For years, I have raged against the many limits of our traditional education system and our inability to truly reform, or even transform into something better or amazing. Whether it’s the pursuit of real world projects, better technology, or more rationale policies, education has always seemed, to me, to be out of step and ultimately behind the innovations and progress going on in the real world.
Naturally, this would not be a difficult thing to prove or demonstrate everyday in most of our schools in this country. We continue to put our students through a system that was designed decades ago with expectations, skills, activities and systems that are outdated and ineffective.
A few weeks ago, I had an epiphany. Sadly, it’s really a relatively simple one, but significant to me nonetheless. After my daily annihilation of our educational system, I realized that we are capable of greatness and higher quality in all that we do, but rarely, if ever, seem to be able to fully realize it in any capacity.
Take energy for example. We now have high quality technology allowing us to use solar energy as one of our primary energy sources. But do we? Of course we don’t. Sure, we have small percentages of homes, businesses and industries that are taking advantage of solar energy. But as a culture, we continue to build new homes, schools, government structures, and corporate buildings without solar energy systems installed.
Indeed, I was fortunate enough as an educational leader to open a new, high tech high school in 2008. But can you imagine that it was built without solar? Sure, our district could have put solar in afterwards as an addition. But, here, right in California, we built a $70 million school (small by most standards) without solar energy. Indeed, it was against state regulations to build a school with solar. We could only add solar later. Shouldn’t it be the opposite?
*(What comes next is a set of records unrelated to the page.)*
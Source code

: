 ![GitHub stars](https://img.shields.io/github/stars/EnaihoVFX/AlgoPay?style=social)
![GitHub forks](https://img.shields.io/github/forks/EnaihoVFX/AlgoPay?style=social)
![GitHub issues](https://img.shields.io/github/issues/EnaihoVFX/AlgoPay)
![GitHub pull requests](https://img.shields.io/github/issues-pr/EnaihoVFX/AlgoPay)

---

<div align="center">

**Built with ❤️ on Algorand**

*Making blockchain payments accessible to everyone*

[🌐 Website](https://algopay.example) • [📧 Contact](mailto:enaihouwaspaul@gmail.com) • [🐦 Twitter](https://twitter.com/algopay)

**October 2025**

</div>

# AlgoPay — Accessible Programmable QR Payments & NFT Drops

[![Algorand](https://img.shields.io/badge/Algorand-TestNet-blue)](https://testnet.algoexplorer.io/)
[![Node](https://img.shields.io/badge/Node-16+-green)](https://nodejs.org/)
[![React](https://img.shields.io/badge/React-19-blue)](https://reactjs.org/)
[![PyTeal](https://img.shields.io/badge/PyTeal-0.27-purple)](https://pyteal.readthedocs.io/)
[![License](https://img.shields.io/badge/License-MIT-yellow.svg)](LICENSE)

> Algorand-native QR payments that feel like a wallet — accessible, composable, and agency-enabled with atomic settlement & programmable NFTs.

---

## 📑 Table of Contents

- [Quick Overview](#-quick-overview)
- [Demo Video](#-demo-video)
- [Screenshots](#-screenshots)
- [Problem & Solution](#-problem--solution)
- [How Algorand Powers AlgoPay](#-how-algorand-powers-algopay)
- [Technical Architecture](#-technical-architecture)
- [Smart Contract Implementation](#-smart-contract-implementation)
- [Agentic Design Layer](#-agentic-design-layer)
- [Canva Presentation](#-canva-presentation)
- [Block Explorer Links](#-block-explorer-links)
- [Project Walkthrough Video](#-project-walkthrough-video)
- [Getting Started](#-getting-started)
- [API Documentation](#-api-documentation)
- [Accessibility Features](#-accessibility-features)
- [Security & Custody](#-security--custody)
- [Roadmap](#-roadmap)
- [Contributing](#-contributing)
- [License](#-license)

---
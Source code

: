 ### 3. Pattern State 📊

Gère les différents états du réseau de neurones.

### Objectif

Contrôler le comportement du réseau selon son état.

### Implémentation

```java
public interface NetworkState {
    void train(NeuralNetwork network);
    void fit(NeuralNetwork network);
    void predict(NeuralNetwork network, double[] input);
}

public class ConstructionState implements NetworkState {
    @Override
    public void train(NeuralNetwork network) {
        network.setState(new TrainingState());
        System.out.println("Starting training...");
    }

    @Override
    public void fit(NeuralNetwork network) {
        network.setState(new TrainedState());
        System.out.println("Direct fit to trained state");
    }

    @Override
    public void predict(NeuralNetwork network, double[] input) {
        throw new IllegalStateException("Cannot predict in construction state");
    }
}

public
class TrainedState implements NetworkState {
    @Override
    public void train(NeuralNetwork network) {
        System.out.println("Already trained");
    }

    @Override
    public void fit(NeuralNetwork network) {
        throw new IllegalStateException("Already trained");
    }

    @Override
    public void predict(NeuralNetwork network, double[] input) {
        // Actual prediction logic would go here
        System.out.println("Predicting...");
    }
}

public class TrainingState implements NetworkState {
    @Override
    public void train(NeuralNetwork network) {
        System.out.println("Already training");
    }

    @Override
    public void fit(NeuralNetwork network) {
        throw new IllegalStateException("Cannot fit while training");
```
In other words, we should not be able to build any school, new building or home without solar. We should mandate solar vs. mandate avoiding it.
I realized that we do this in all facets of our lives. In addition to solar energy or other alternate forms of energy, we have the technology today to have electric cars, or at least hybrid cars that get great gas mileage. Do we make either of these the standard? Again, of course not.
We relegate these to small, extreme sectors of our transportation culture. We dream of something different and continually tell ourselves things like “maybe in five years, or maybe 10 years from now.”
Think about our food and eating habits in our culture. One again, we now have the ability and the knowledge to produce high quality, nutritious food. But do we? No, we choose the short-term advantages (cost, ease) and trade them away for the long-terms rewards.
How about medical care? Again, our nation has the technology and ability to deliver high quality health care to all. But again, we don’t. Instead of focusing on preventative measures and being proactive, we relegate all of our health care to emergency care and walk-in clinics – or reactive care. Instead of investing in everything from early childhood nutrition to body scans for early disease detection, we take our standard route in our culture. We take the cheapest, easiest or most short-term approach – usually in order to save money – only to postpone that that cost to later at much greater implications in terms of money, health, wellness and success.
Think about our schools again for a minute. We have all the science in the world to know that all students would perform better and ultimately learn more if we had smaller classes, better technology for all, more equipment and better access to the real world. But we don’t pursue this direction. In addition to not wanting to change, we cannot get past the short-term implications (money, investing, technology, pedagogy) in order to gain those aforementioned long-term results.
So, where do we go from here? To me, as a nation or culture, we have to decide what we want. Do we want to settle for mediocrity or go for amazing? Will amazing be something that only exists in small, unique sub groups of our society and enjoyed by only a few who are brave enough, independent enough and fortunate enough to figure it all out?
It’s difficult to live in a nation that has such educational potential, but deploys a system that delivers such a sub-standard product. We all know that we could do better. But as we look at all our large systems – energy, transportation, food and health care – we realize that it’s really a larger cultural issue at play. We have to move from short-term to long-term. By the way, dozens of other countries in Asia and Western Europe have figured this out. We possess much more creativity, innovation and ingenuity that any of them, but have yet to apply these to transforming our education, energy, transportation, food or health care systems for the better.
I will not stop fighting for better (meaning different and more relevant) schools for our nation’s students. However, I will also realize that real change may never occur unless we address our culture deficiencies that keep greatness at bay.